Notion has shipped Custom Agents as a production feature after multiple complete rebuilds of the underlying system. In a podcast interview, Notion's cofounder and head of AI discussed why early attempts failed: no standardized tool-calling protocols existed, context windows were too short, model outputs were unreliable, and the product exposed too much complexity directly to the model layer. Each major revision addressed a different constraint rather than incremental fixes to a single architecture.
The final design borrows from what Notion calls the 'Agent Lab' thesis—recognizing that successful agentic systems require understanding how teams collaborate, not merely wrapping a frontier model with tool access. The product implements agents that compose through shared databases as memory primitives, with 'manager agents' orchestrating dozens of specialized agents for tasks like email triage, data enrichment via web search, and structured database writes. Agents can also configure themselves, inspect their own failures, and edit instructions within permission guardrails.
Notion employs a dedicated role, Model Behavior Engineer, distinct from traditional software engineers. These roles focus on eval writing, failure analysis, and understanding model capabilities. The company uses three types of evals: regression tests to catch regressions, launch-quality evals for gate decisions, and 'frontier/headroom' evals designed to pass only ~30% of the time—intentionally revealing where model capabilities are still developing rather than confirming existing performance.

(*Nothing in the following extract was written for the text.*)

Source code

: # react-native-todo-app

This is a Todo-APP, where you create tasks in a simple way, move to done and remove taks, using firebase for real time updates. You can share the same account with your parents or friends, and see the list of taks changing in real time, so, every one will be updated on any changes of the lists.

Pricing for Custom Agents uses credits as an abstraction over tokens, model type, serving tier, and web search costs, with future charges anticipated for sandbox execution. Rather than pure token-level usage-based pricing, Notion includes auto-selection logic that matches the appropriate model to the task at hand. The company decided against training its own foundation model, instead focusing on retrieval and ranking optimization as agent-driven queries increasingly replace human search across meeting transcripts and collaboration data.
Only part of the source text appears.